Le problème, c’est que la foi en la version américaine de la transformation (nouvel avatar de ce qui fut jadis claironné comme la « révolution dans les affaires militaires ») est loin d’être unanimement partagée. Premièrement, la définition des doctrines militaires et des capacités qui vont avec est fonction d’une culture stratégique et d’une approche sociétale particulière. Lesquelles ne sont pas forcément identiques de part et d’autre de l’Atlantique. Deuxièmement, aux Etats-Unis même, le dogmatisme radical de la philosophie de la transformation ne fait pas que des adeptes. Et les retours d’expérience des opérations en Irak et en Afghanistan sont susceptibles de renforcer le scepticisme.

Reste que la plupart des pays européens ne consentissent à faire des efforts en matière de défense que s’ils y sont poussés par des ukases américains. C’est avant tout dans cette optique que l’on doit apprécier la mise en place de la NRF (NATO Response Force ou force de réaction de l’OTAN). Celle-ci peut compter jusqu’à 25 000 hommes, presque uniquement des Européens, constituant une force à haut niveau de préparation que l’Alliance pourrait déployer dans un délai de 5 jours. Toutefois, si la NRF est saluée comme « le catalyseur de la transformation », sa disponibilité opérationnelle n’en reste pas moins hypothétique. Non pas (tellement) pour des raisons techniques, mais du fait de la difficulté de parvenir à un consensus politique.
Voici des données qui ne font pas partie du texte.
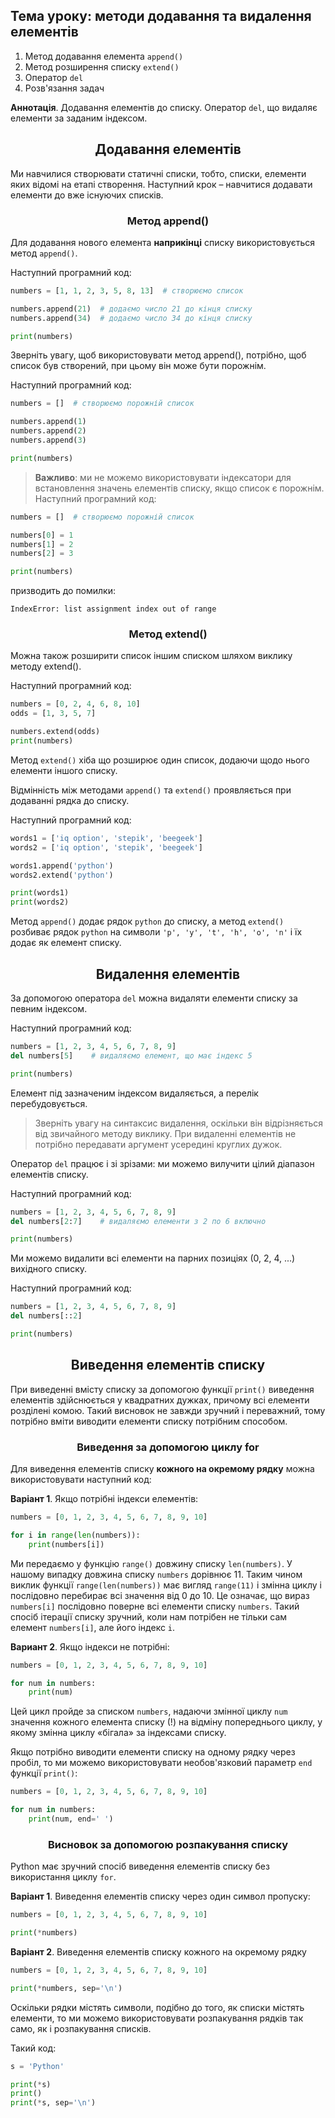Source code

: ## Тема уроку: методи додавання та видалення елементів

1. Метод додавання елемента `append()`
2. Метод розширення списку `extend()`
3. Оператор `del`
4. Розв'язання задач

**Аннотація**. Додавання елементів до списку. Оператор `del`, що видаляє елементи за заданим індексом.

<h2 align="center"><b>Додавання елементів</b></h2>

Ми навчилися створювати статичні списки, тобто, списки, елементи яких відомі на етапі створення. Наступний крок – навчитися додавати елементи до вже існуючих списків.

<h3 align="center"><b>Метод append()</b></h3>

Для додавання нового елемента **наприкінці** списку використовується метод `append()`.

Наступний програмний код:
```python
numbers = [1, 1, 2, 3, 5, 8, 13]  # створюємо список

numbers.append(21)  # додаємо число 21 до кінця списку
numbers.append(34)  # додаємо число 34 до кінця списку

print(numbers)
```
Зверніть увагу, щоб використовувати метод append(), потрібно, щоб список був створений, при цьому він може бути порожнім.

Наступний програмний код:
```python
numbers = []  # створюємо порожній список

numbers.append(1)
numbers.append(2)
numbers.append(3)

print(numbers)
```
> **Важливо**: ми не можемо використовувати індексатори для встановлення значень елементів списку, якщо список є порожнім. Наступний програмний код:

```python
numbers = []  # створюємо порожній список

numbers[0] = 1
numbers[1] = 2
numbers[2] = 3

print(numbers)
```

призводить до помилки:

`IndexError: list assignment index out of range`

<h3 align="center"><b>Метод extend()</b></h3>

Можна також розширити список іншим списком шляхом виклику методу extend().

Наступний програмний код:
```python
numbers = [0, 2, 4, 6, 8, 10]
odds = [1, 3, 5, 7]

numbers.extend(odds)
print(numbers)
```
Метод `extend()` хіба що розширює один список, додаючи щодо нього елементи іншого списку.

Відмінність між методами `append()` та `extend()` проявляється при додаванні рядка до списку.

Наступний програмний код:
```python
words1 = ['iq option', 'stepik', 'beegeek']
words2 = ['iq option', 'stepik', 'beegeek']

words1.append('python')
words2.extend('python')

print(words1)
print(words2)
```
Метод `append()` додає рядок `python` до списку, а метод `extend()` розбиває рядок `python` на символи `'p', 'y', 't', 'h', 'o', 'n'` і їх додає як елемент списку.

<h2 align="center"><b>Видалення елементів</b></h2>

За допомогою оператора `del` можна видаляти елементи списку за певним індексом.

Наступний програмний код:
```python
numbers = [1, 2, 3, 4, 5, 6, 7, 8, 9]
del numbers[5]    # видаляємо елемент, що має індекс 5

print(numbers)
```
Елемент під зазначеним індексом видаляється, а перелік перебудовується.

> Зверніть увагу на синтаксис видалення, оскільки він відрізняється від звичайного методу виклику. При видаленні елементів не потрібно передавати аргумент усередині круглих дужок.

Оператор `del` працює і зі зрізами: ми можемо вилучити цілий діапазон елементів списку.

Наступний програмний код:
```python
numbers = [1, 2, 3, 4, 5, 6, 7, 8, 9]
del numbers[2:7]    # видаляємо елементи з 2 по 6 включно

print(numbers)
```
Ми можемо видалити всі елементи на парних позиціях (0, 2, 4, ...) вихідного списку.

Наступний програмний код:
```python
numbers = [1, 2, 3, 4, 5, 6, 7, 8, 9]
del numbers[::2]

print(numbers)
```
<h2 align="center"><b>Виведення елементів списку</b></h2>

При виведенні вмісту списку за допомогою функції `print()` виведення елементів здійснюється у квадратних дужках, причому всі елементи розділені комою. Такий висновок не завжди зручний і переважний, тому потрібно вміти виводити елементи списку потрібним способом.

<h3 align="center"><b>Виведення за допомогою циклу for</b></h3>

Для виведення елементів списку **кожного на окремому рядку** можна використовувати наступний код:

**Варіант 1**. Якщо потрібні індекси елементів:

```python
numbers = [0, 1, 2, 3, 4, 5, 6, 7, 8, 9, 10]

for i in range(len(numbers)):
    print(numbers[i])
```

Ми передаємо у функцію `range()` довжину списку `len(numbers)`. У нашому випадку довжина списку `numbers` дорівнює 11. Таким чином виклик функції `range(len(numbers))` має вигляд `range(11)` і змінна циклу i послідовно перебирає всі значення від 0 до 10. Це означає, що вираз `numbers[i]` послідовно поверне всі елементи списку `numbers`. Такий спосіб ітерації списку зручний, коли нам потрібен не тільки сам елемент `numbers[i]`, але його індекс `i`.

**Вариант 2**. Якщо індекси не потрібні:

```python
numbers = [0, 1, 2, 3, 4, 5, 6, 7, 8, 9, 10]

for num in numbers:
    print(num)
```

Цей цикл пройде за списком `numbers`, надаючи змінної циклу `num` значення кожного елемента списку (!) на відміну попереднього циклу, у якому змінна циклу «бігала» за індексами списку.

Якщо потрібно виводити елементи списку на одному рядку через пробіл, то ми можемо використовувати необов'язковий параметр `end` функції `print()`:
```python
numbers = [0, 1, 2, 3, 4, 5, 6, 7, 8, 9, 10]

for num in numbers:
    print(num, end=' ')
```
<h3 align="center"><b>Висновок за допомогою розпакування списку</b></h3>

Python має зручний спосіб виведення елементів списку без використання циклу `for`.

**Варіант 1**. Виведення елементів списку через один символ пропуску:
```python
numbers = [0, 1, 2, 3, 4, 5, 6, 7, 8, 9, 10]

print(*numbers)
```
**Варіант 2**. Виведення елементів списку кожного на окремому рядку
```python
numbers = [0, 1, 2, 3, 4, 5, 6, 7, 8, 9, 10]

print(*numbers, sep='\n')
```
Оскільки рядки містять символи, подібно до того, як списки містять елементи, то ми можемо використовувати розпакування рядків так само, як і розпакування списків.

Такий код:
```python
s = 'Python'

print(*s)
print()
print(*s, sep='\n')
```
Quant au volet « équipement » du développement capacitaire, si les insuffisances européennes dans certains domaines clés ne font guère de doute, la question qu’il faut toujours se poser au sujet du matériel à acheter est de savoir d’où il vient et qui le contrôle. La provenance importe avant tout au regard de la sécurité de l’approvisionnement et du potentiel de pression et de chantage qu’elle implique. Sur ce point, il n’est peut-être pas inutile de rappeler qu’à l’OTAN le Secrétaire général adjoint responsable des investissements est, dès la création de l’Organisation, de nationalité américaine. Il s’agit actuellement de M. Marshall S. Billingslea dont le prédécesseur s’est mémorablement illustré en montant au créneau contre le projet européen de système de navigation par satellite.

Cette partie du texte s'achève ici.